The UCF PRINT project is excited to partner with the Historical Society of Pennsylvania.
Step inside the lives of early Americans through the lens of hand-written letters.
Stories of families’ and religious organizations’ migrations from Europe to America are recorded in hundreds of letters written between 1630 and 1730 in the Pemberton Family Collection at the Historical Society of Pennsylvania. But in order to share those stories, we need your help reading and transcribing them.

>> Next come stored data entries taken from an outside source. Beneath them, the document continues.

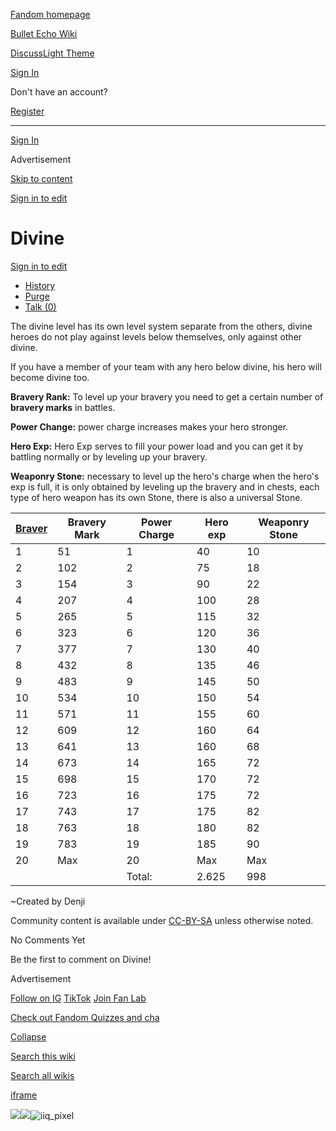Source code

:[Fandom homepage](https://www.fandom.com/)

[Bullet Echo Wiki](https://bullet-echo.fandom.com/)

[Discuss](https://bullet-echo.fandom.com/f "Discuss")[Light Theme](https://bullet-echo.fandom.com/wiki/Divine# "Light Theme")

[Sign In](https://auth.fandom.com/signin?source=mw&redirect=https%3A%2F%2Fbullet-echo.fandom.com%2Fwiki%2FDivine)

Don't have an account?

[Register](https://auth.fandom.com/register?source=mw&redirect=https%3A%2F%2Fbullet-echo.fandom.com%2Fwiki%2FDivine)

* * *

[Sign In](https://auth.fandom.com/signin?source=mw&redirect=https%3A%2F%2Fbullet-echo.fandom.com%2Fwiki%2FDivine)

Advertisement

[Skip to content](https://bullet-echo.fandom.com/wiki/Divine#page-header)

[Sign in to edit](https://auth.fandom.com/signin?redirect=https%3A%2F%2Fbullet-echo.fandom.com%2Fwiki%2FDivine%3Fveaction%3Dedit&uselang=en)

# Divine

[Sign in to edit](https://auth.fandom.com/signin?redirect=https%3A%2F%2Fbullet-echo.fandom.com%2Fwiki%2FDivine%3Fveaction%3Dedit&uselang=en)

- [History](https://bullet-echo.fandom.com/wiki/Divine?action=history)
- [Purge](https://bullet-echo.fandom.com/wiki/Divine?action=purge)
- [Talk (0)](https://bullet-echo.fandom.com/wiki/Talk:Divine?action=edit&redlink=1)

The divine level has its own level system separate from the others, divine heroes do not play against levels below themselves, only against other divine.

If you have a member of your team with any hero below divine, his hero will become divine too.

**Bravery Rank:** To level up your bravery you need to get a certain number of **bravery marks** in battles.

**Power Change:** power charge increases makes your hero stronger.

**Hero Exp:** Hero Exp serves to fill your power load and you can get it by battling normally or by leveling up your bravery.

**Weaponry Stone:** necessary to level up the hero's charge when the hero's exp is full, it is only obtained by leveling up the bravery and in chests, each type of hero weapon has its own Stone, there is also a universal Stone.

| [**Braver**](https://bullet-echo.fandom.com/wiki/Bravery_Level "Bravery Level") | Bravery Mark | Power Charge | Hero exp | Weaponry Stone |
| --- | --- | --- | --- | --- |
| 1 | 51 | 1 | 40 | 10 |
| 2 | 102 | 2 | 75 | 18 |
| 3 | 154 | 3 | 90 | 22 |
| 4 | 207 | 4 | 100 | 28 |
| 5 | 265 | 5 | 115 | 32 |
| 6 | 323 | 6 | 120 | 36 |
| 7 | 377 | 7 | 130 | 40 |
| 8 | 432 | 8 | 135 | 46 |
| 9 | 483 | 9 | 145 | 50 |
| 10 | 534 | 10 | 150 | 54 |
| 11 | 571 | 11 | 155 | 60 |
| 12 | 609 | 12 | 160 | 64 |
| 13 | 641 | 13 | 160 | 68 |
| 14 | 673 | 14 | 165 | 72 |
| 15 | 698 | 15 | 170 | 72 |
| 16 | 723 | 16 | 175 | 72 |
| 17 | 743 | 17 | 175 | 82 |
| 18 | 763 | 18 | 180 | 82 |
| 19 | 783 | 19 | 185 | 90 |
| 20 | Max | 20 | Max | Max |
|  |  | Total: | 2.625 | 998 |

~Created by Denji

Community content is available under [CC-BY-SA](https://www.fandom.com/licensing) unless otherwise noted.

No Comments Yet

Be the first to comment on Divine!

Advertisement

[Follow on IG](https://bit.ly/FandomIG) [TikTok](https://bit.ly/TikTokFandom) [Join Fan Lab](https://bit.ly/FanLabWikiBar)

[Check out Fandom Quizzes and cha](https://bit.ly/WBTrivia2)

[Collapse](https://bullet-echo.fandom.com/wiki/Divine# "Collapse")

[Search this wiki](https://bullet-echo.fandom.com/wiki/Special:Search?scope=internal&query=&h=1&isFromHighlightActions=on)

[Search all wikis](https://bullet-echo.fandom.com/wiki/Special:Search?scope=cross-wiki&query=&h=1&isFromHighlightActions=on)

[iframe](https://www.fandom.com/silver-surfer.html)

![](https://idsync.rlcdn.com/712315.gif?partner_uid=2e20c42a-6fe6-4c8d-91e5-7e32fe837362)![](https://pixel.tapad.com/idsync/ex/receive?partner_id=3442&partner_device_id=2e20c42a-6fe6-4c8d-91e5-7e32fe837362&partner_url=https://services.fandom.com/identity-storage/external/experian/receiveid/e900f953-cac0-431a-89b6-77548a98e272?id=${TA_DEVICE_ID}&partner=TAPAD)![iiq_pixel](https://sync.intentiq.com/profiles_engine/ProfilesEngineServlet?at=20&mi=10&secure=1&dpi=1187275693&iiqidtype=2&iiqpcid=3f019864-3b37-edfd-9cda-8495779e5850&iiqpciddate=1745205132752&tsrnd=154_1745205132784&vrref=fandom.com&jsver=6.07&dw=1280&dh=1024&dpr=1&lan=en-US&testPercentage=97&testGroup=A&uh=%7B%220%22%3A%22%5C%22Google%20Chrome%5C%22%3Bv%3D%5C%22135%5C%22%2C%20%5C%22Not-A.Brand%5C%22%3Bv%3D%5C%228%5C%22%2C%20%5C%22Chromium%5C%22%3Bv%3D%5C%22135%5C%22%22%2C%221%22%3A%22%3F0%22%2C%222%22%3A%22%5C%22Linux%20x86_64%5C%22%22%2C%223%22%3A%22%5C%22x86%5C%22%22%2C%224%22%3A%22%5C%2264%5C%22%22%2C%226%22%3A%22%5C%226.6.72%5C%22%22%2C%227%22%3A%22%3F0%22%2C%228%22%3A%22%5C%22Google%20Chrome%5C%22%3Bv%3D%5C%22135.0.7049.95%5C%22%2C%20%5C%22Not-A.Brand%5C%22%3Bv%3D%5C%228.0.0.0%5C%22%2C%20%5C%22Chromium%5C%22%3Bv%3D%5C%22135.0.7049.95%5C%22%22%7D&gdpr=0)
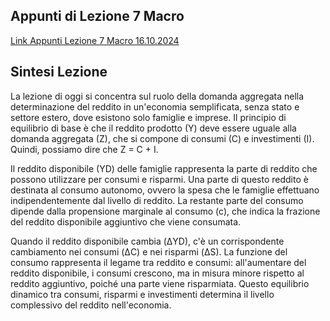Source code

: ## Appunti di Lezione 7 Macro 

[Link Appunti Lezione 7 Macro 16.10.2024](https://github.com/dabi-rac/University/blob/main/1°%20Semestre/Macro/Lezione%207%20Macro%2016.10.2024/Lezione%20Macroeconomia%2016%20ottobre%202024.pdf)

## Sintesi Lezione

La lezione di oggi si concentra sul ruolo della domanda aggregata nella determinazione del reddito in un'economia semplificata, senza stato e settore estero, dove esistono solo famiglie e imprese. Il principio di equilibrio di base è che il reddito prodotto (Y) deve essere uguale alla domanda aggregata (Z), che si compone di consumi (C) e investimenti (I). Quindi, possiamo dire che Z = C + I.

Il reddito disponibile (YD) delle famiglie rappresenta la parte di reddito che possono utilizzare per consumi e risparmi. Una parte di questo reddito è destinata al consumo autonomo, ovvero la spesa che le famiglie effettuano indipendentemente dal livello di reddito. La restante parte del consumo dipende dalla propensione marginale al consumo (c), che indica la frazione del reddito disponibile aggiuntivo che viene consumata.

Quando il reddito disponibile cambia (ΔYD), c'è un corrispondente cambiamento nei consumi (ΔC) e nei risparmi (ΔS). La funzione del consumo rappresenta il legame tra reddito e consumi: all'aumentare del reddito disponibile, i consumi crescono, ma in misura minore rispetto al reddito aggiuntivo, poiché una parte viene risparmiata. Questo equilibrio dinamico tra consumi, risparmi e investimenti determina il livello complessivo del reddito nell'economia.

This free interactive workshop offers an introduction to transcribing letters from the past, and it will contribute to the People, Religion, Information Networks, and Travel project (PRINT). Through this workshop, you will hear what researchers have discovered so far under themes such as love and marriage, friendships, family, and social networks in early America. Then you will participate in a small group workshop, taking out your digital quill to transcribe what is written in one of these letters. As a citizen-historian, you will contribute to PRINT’s goal of making accessible the connections within the manuscript correspondence.
The PRINT project is a collaborative effort to trace the communication networks of early modern European religious minorities and the ways they shaped the dynamic patterns of migration in the Atlantic world. Housed at the University of Central Florida, PRINT seeks to create a database of correspondence and then visualize the complex connections that arose in response to religious persecution and missionary work. PRINT Dynamic Networks
The Historical Society of Pennsylvania, founded in 1824, is one of the nation’s largest archives of historical documents. We are proud to serve as Philadelphia’s Library of American History, with over 21 million manuscripts, books, and graphic images encompassing centuries of US history. Through educator workshops, research opportunities, public programs, and lectures throughout the year, we strive to make history relevant and exhilarating to all. For more information, visit hsp.org.
The Pemberton Papers Project, funded by the Lapidus grant through the Omohundro Institute, is a collaboration between the Historical Society of Pennsylvania and Dr. Rosalind Beiler of the University of Central Florida. Its goal is to digitize and make available volumes I and II (1641-1702) of the collection.